At a meeting Feb. 26, Petkova and her Serbian counterpart Zorana Mihajlovic agreed also to establish a joint working group to accelerate the establishment of the gas interconnection between the two countries.
Mihajlovic said a tender procedure for the selection of the main contractor for the gas pipeline construction in Serbia would be announced in early March.
The pipeline will run for around 62 km in Bulgaria and 108 km in Serbia.
In January, Bulgartransgaz closed the acquisition of a 20% stake in Gastrade — the developer of the planned floating LNG import facility at Alexandroupolis in northern Greece — and this project will play a part in ensuring the new interconnector can be fully utilized.
Malinov said the implementation of the Serbia interconnector project would “provide an opportunity for Serbia to receive gas from the terminal near Alexandroupolis, where our western neighbors have also requested capacity.”
Greece already has one operating LNG import terminal at Revithoussa, which started operations in 2000 and expanded its capacity in 2018, but the government is supporting a second plant as part of efforts to make the country into a regional gas hub.
Startup of the 5.5 Bcm/year floating storage and regasification unit, which secured 2.6 Bcm/year in capacity bookings following a binding market test in March last year, is expected in 2023.
Bulgaria is also building a new interconnector with Greece — the Interconnector Greece-Bulgaria (IGB) — which will allow Azeri gas to flow northward to Bulgaria and for regasified Greek LNG to reach Bulgaria and then Serbia.

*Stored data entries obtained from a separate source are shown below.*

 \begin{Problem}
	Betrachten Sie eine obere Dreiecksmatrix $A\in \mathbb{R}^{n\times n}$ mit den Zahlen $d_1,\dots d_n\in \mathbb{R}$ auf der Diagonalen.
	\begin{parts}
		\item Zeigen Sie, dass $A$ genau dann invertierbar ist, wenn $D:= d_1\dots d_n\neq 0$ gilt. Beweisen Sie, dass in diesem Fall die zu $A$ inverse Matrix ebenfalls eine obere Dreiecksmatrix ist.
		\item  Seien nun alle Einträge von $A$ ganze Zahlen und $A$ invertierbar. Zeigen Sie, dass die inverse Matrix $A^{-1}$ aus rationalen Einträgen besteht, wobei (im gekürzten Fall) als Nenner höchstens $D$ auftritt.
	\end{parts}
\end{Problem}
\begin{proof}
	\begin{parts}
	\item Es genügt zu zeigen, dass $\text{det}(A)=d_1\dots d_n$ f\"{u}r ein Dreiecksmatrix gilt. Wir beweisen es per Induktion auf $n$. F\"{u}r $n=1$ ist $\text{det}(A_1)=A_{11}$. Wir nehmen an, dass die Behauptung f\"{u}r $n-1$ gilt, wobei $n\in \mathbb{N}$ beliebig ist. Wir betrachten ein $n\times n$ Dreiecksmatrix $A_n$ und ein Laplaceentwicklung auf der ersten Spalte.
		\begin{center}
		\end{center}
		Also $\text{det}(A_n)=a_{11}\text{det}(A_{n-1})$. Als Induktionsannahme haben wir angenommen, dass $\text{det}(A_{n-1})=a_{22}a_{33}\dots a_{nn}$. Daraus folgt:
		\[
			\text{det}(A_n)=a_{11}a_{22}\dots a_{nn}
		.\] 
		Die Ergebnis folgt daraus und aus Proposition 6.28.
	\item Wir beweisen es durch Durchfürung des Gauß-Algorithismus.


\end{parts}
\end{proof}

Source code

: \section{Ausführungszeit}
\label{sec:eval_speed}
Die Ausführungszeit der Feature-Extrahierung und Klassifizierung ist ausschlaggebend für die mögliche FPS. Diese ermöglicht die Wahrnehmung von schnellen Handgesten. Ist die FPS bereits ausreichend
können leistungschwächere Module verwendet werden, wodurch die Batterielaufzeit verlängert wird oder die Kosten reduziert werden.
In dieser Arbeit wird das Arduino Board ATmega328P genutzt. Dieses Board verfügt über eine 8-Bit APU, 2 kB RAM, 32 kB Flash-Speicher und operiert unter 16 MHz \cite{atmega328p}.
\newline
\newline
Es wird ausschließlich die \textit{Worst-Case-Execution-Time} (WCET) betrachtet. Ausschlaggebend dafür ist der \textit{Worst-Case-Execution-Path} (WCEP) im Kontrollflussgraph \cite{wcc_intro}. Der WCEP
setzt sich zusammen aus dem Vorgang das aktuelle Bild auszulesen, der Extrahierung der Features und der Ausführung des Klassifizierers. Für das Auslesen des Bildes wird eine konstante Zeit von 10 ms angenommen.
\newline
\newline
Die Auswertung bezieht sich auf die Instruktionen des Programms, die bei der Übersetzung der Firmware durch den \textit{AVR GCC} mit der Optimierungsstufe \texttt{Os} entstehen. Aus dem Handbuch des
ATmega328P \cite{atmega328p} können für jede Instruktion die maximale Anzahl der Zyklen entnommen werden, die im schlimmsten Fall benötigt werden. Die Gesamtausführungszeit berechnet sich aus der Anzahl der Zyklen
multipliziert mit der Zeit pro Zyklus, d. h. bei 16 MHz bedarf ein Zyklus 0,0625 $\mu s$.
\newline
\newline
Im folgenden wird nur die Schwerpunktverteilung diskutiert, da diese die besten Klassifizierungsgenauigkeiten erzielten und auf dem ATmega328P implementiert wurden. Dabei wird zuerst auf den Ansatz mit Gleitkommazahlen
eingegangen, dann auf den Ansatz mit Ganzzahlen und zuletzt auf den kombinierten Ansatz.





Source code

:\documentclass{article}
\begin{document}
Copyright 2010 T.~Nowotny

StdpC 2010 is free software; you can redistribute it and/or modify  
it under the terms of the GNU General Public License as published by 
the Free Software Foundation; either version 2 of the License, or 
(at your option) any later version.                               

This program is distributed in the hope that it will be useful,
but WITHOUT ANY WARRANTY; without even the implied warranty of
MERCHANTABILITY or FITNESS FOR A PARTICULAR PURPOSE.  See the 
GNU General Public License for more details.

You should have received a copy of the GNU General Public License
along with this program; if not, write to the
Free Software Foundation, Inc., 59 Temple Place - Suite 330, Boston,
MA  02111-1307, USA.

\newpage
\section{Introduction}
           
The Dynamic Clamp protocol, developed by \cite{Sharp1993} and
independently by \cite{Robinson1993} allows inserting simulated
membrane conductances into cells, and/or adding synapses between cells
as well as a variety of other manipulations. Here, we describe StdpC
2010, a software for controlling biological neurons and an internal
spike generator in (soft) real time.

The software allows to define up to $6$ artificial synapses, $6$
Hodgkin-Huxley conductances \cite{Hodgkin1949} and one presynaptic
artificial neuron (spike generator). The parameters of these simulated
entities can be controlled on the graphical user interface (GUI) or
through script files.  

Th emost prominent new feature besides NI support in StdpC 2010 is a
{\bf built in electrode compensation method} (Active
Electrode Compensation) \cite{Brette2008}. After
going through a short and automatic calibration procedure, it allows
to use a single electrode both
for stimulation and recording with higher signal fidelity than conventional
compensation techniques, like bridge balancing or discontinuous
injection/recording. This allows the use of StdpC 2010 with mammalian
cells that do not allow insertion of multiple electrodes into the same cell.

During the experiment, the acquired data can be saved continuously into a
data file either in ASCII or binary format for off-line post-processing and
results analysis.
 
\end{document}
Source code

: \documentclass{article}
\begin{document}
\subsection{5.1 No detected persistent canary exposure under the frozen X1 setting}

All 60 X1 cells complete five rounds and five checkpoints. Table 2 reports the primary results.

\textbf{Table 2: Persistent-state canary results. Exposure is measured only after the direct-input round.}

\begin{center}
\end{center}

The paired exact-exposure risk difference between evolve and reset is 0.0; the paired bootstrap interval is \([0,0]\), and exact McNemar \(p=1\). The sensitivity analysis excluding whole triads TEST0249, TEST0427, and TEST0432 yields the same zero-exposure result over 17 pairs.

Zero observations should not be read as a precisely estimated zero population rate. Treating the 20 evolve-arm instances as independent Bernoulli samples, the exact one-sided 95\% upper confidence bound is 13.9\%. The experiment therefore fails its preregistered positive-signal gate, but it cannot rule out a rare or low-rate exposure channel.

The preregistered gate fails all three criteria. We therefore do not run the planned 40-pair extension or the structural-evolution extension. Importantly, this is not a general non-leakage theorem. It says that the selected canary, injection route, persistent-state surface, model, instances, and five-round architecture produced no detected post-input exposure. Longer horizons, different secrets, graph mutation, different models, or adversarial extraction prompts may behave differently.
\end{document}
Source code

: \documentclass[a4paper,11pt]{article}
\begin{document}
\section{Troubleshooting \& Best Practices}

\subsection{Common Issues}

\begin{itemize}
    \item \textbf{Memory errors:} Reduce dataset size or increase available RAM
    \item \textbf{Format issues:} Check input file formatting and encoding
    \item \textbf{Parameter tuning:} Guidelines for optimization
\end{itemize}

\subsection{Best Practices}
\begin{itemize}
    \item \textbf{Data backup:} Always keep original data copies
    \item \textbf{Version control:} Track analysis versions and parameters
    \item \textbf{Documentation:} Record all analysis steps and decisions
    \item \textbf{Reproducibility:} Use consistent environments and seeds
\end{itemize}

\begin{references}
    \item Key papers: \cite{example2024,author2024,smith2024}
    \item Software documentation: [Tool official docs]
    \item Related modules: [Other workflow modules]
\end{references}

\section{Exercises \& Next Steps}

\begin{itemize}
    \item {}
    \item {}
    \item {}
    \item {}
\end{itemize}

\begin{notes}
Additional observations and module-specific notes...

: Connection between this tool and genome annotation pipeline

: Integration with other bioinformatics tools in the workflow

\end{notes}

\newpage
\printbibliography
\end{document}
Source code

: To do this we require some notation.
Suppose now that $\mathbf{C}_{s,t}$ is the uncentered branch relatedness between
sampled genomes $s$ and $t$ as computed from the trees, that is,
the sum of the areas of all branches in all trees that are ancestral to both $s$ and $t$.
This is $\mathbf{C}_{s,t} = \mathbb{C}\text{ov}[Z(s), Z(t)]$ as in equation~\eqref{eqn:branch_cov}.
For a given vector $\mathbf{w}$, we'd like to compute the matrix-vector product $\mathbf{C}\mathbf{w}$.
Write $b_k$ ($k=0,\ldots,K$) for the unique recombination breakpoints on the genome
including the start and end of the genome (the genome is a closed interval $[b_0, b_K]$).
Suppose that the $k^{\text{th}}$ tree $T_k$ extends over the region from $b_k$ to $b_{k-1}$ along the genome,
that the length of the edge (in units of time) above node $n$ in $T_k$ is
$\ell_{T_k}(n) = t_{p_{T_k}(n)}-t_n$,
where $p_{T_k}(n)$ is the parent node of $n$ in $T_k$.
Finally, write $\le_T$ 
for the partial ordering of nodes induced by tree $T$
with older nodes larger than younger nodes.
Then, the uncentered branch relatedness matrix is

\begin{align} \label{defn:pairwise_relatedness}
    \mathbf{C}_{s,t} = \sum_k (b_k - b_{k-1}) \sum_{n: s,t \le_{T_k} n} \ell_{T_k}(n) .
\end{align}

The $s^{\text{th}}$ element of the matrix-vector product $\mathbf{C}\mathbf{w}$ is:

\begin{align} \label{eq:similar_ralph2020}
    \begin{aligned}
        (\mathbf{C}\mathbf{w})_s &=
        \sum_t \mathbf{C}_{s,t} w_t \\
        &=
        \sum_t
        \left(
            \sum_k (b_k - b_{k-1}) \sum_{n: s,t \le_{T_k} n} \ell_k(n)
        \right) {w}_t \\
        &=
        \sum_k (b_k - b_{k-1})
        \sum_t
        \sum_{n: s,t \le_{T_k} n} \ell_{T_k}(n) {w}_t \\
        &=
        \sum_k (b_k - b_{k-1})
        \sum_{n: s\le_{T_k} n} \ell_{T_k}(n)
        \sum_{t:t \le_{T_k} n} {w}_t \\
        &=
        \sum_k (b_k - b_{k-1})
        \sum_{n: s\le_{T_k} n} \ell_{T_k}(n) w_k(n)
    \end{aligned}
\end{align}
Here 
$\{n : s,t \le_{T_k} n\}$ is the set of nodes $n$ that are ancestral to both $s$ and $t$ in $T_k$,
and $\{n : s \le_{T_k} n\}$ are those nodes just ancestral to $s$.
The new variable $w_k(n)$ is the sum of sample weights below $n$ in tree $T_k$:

At the meeting Feb. 26, it was agreed that the three projects — the Bulgaria-Serbia interconnector, the IGB and the Alexandroupolis LNG terminal — were being built “in harmony” and were “beneficial for the entire region.”
Bulgaria — historically dependent on Russian gas imports — began importing gas from Azerbaijan via the Southern Gas Corridor at the start of 2021, giving it increased supply diversification.
It also already imported gas via Greece’s Revithoussa LNG terminal with the regasified LNG flowing in a south-north direction into Bulgaria.
The IGB will act as the main source of Azeri gas supply for Bulgaria as offtake from the TAP pipeline in Greece, once it is completed at the end of 2021.
Bulgartransgaz, meanwhile, is seeking a loan of up to Eur155 million to finance its current infrastructure projects. These include the three main projects, as well as the expansion of the Chiren gas storage site in Bulgaria.
The deadline for bids for providing the loan is March 5.
The aim of the Chiren expansion project — which is also backed by the EU as a PCI — is to bring its design capacity to 1 Bcm and and increase its injection and withdrawal rates up to 8-10 million cu m/d.
Chiren — Bulgaria’s only gas storage facility — currently has a capacity of around 0.6 Bcm and an injection/withdrawal rate of up to 4 million cu m/d.
According to Bulgartransgaz, Chiren is a “key instrument” for the functioning of the gas market in Bulgaria.